» DATA LISTING:
>>>>

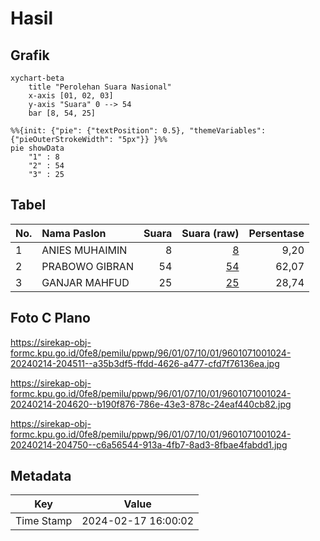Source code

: # Hasil

## Grafik

```mermaid
xychart-beta
    title "Perolehan Suara Nasional"
    x-axis [01, 02, 03]
    y-axis "Suara" 0 --> 54
    bar [8, 54, 25]
```

```mermaid
%%{init: {"pie": {"textPosition": 0.5}, "themeVariables": {"pieOuterStrokeWidth": "5px"}} }%%
pie showData
    "1" : 8
    "2" : 54
    "3" : 25
```

## Tabel

| No. | Nama Paslon    | Suara | Suara (raw) | Persentase |
|:--- |:-------------- | -----:| -----------:| ----------:|
| 1   | ANIES MUHAIMIN | 8     | [8][p-1]    | 9,20       |
| 2   | PRABOWO GIBRAN | 54    | [54][p-2]   | 62,07      |
| 3   | GANJAR MAHFUD  | 25    | [25][p-3]   | 28,74      |


[p-1]: https://github.com/gigit-pemilu/pemilu-2024/blob/main/pilpres/hitung-suara/sub/96-papua-barat-daya/sub/01-sorong/sub/07-aimas/sub/1001-aimas/sub/024-tps/sub/paslon-1.txt
[p-2]: https://github.com/gigit-pemilu/pemilu-2024/blob/main/pilpres/hitung-suara/sub/96-papua-barat-daya/sub/01-sorong/sub/07-aimas/sub/1001-aimas/sub/024-tps/sub/paslon-2.txt
[p-3]: https://github.com/gigit-pemilu/pemilu-2024/blob/main/pilpres/hitung-suara/sub/96-papua-barat-daya/sub/01-sorong/sub/07-aimas/sub/1001-aimas/sub/024-tps/sub/paslon-3.txt

## Foto C Plano

https://sirekap-obj-formc.kpu.go.id/0fe8/pemilu/ppwp/96/01/07/10/01/9601071001024-20240214-204511--a35b3df5-ffdd-4626-a477-cfd7f76136ea.jpg

https://sirekap-obj-formc.kpu.go.id/0fe8/pemilu/ppwp/96/01/07/10/01/9601071001024-20240214-204620--b190f876-786e-43e3-878c-24eaf440cb82.jpg

https://sirekap-obj-formc.kpu.go.id/0fe8/pemilu/ppwp/96/01/07/10/01/9601071001024-20240214-204750--c6a56544-913a-4fb7-8ad3-8fbae4fabdd1.jpg


## Metadata

| Key        | Value               |
| ---------- | ------------------- |
| Time Stamp | 2024-02-17 16:00:02 |




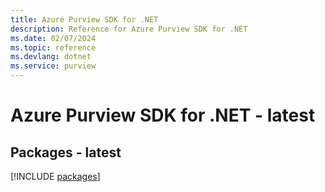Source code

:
 ```yaml
---
title: Azure Purview SDK for .NET
description: Reference for Azure Purview SDK for .NET
ms.date: 02/07/2024
ms.topic: reference
ms.devlang: dotnet
ms.service: purview
---
```

# Azure Purview SDK for .NET - latest
## Packages - latest
[!INCLUDE [packages](purview-index.md)]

<<<<

» WHAT YOU HAVE TO DO:
When copying the records, reproduce every entry exactly and omit all pictures.

» PROBLEM SOLUTION:
Source code

: # Hasil

## Grafik

```mermaid
xychart-beta
    title "Perolehan Suara Nasional"
    x-axis [01, 02, 03]
    y-axis "Suara" 0 --> 54
    bar [8, 54, 25]
```

```mermaid
%%{init: {"pie": {"textPosition": 0.5}, "themeVariables": {"pieOuterStrokeWidth": "5px"}} }%%
pie showData
    "1" : 8
    "2" : 54
    "3" : 25
```

## Tabel

| No. | Nama Paslon    | Suara | Suara (raw) | Persentase |
|:--- |:-------------- | -----:| -----------:| ----------:|
| 1   | ANIES MUHAIMIN | 8     | [8][p-1]    | 9,20       |
| 2   | PRABOWO GIBRAN | 54    | [54][p-2]   | 62,07      |
| 3   | GANJAR MAHFUD  | 25    | [25][p-3]   | 28,74      |


[p-1]: https://github.com/gigit-pemilu/pemilu-2024/blob/main/pilpres/hitung-suara/sub/96-papua-barat-daya/sub/01-sorong/sub/07-aimas/sub/1001-aimas/sub/024-tps/sub/paslon-1.txt
[p-2]: https://github.com/gigit-pemilu/pemilu-2024/blob/main/pilpres/hitung-suara/sub/96-papua-barat-daya/sub/01-sorong/sub/07-aimas/sub/1001-aimas/sub/024-tps/sub/paslon-2.txt
[p-3]: https://github.com/gigit-pemilu/pemilu-2024/blob/main/pilpres/hitung-suara/sub/96-papua-barat-daya/sub/01-sorong/sub/07-aimas/sub/1001-aimas/sub/024-tps/sub/paslon-3.txt

## Foto C Plano

https://sirekap-obj-formc.kpu.go.id/0fe8/pemilu/ppwp/96/01/07/10/01/9601071001024-20240214-204511--a35b3df5-ffdd-4626-a477-cfd7f76136ea.jpg

https://sirekap-obj-formc.kpu.go.id/0fe8/pemilu/ppwp/96/01/07/10/01/9601071001024-20240214-204620--b190f876-786e-43e3-878c-24eaf440cb82.jpg

https://sirekap-obj-formc.kpu.go.id/0fe8/pemilu/ppwp/96/01/07/10/01/9601071001024-20240214-204750--c6a56544-913a-4fb7-8ad3-8fbae4fabdd1.jpg


## Metadata

| Key        | Value               |
| ---------- | ------------------- |
| Time Stamp | 2024-02-17 16:00:02 |




Source code

:
 ```yaml
---
title: Azure Purview SDK for .NET
description: Reference for Azure Purview SDK for .NET
ms.date: 02/07/2024
ms.topic: reference
ms.devlang: dotnet
ms.service: purview
---
```

# Azure Purview SDK for .NET - latest
## Packages - latest
[!INCLUDE [packages](purview-index.md)]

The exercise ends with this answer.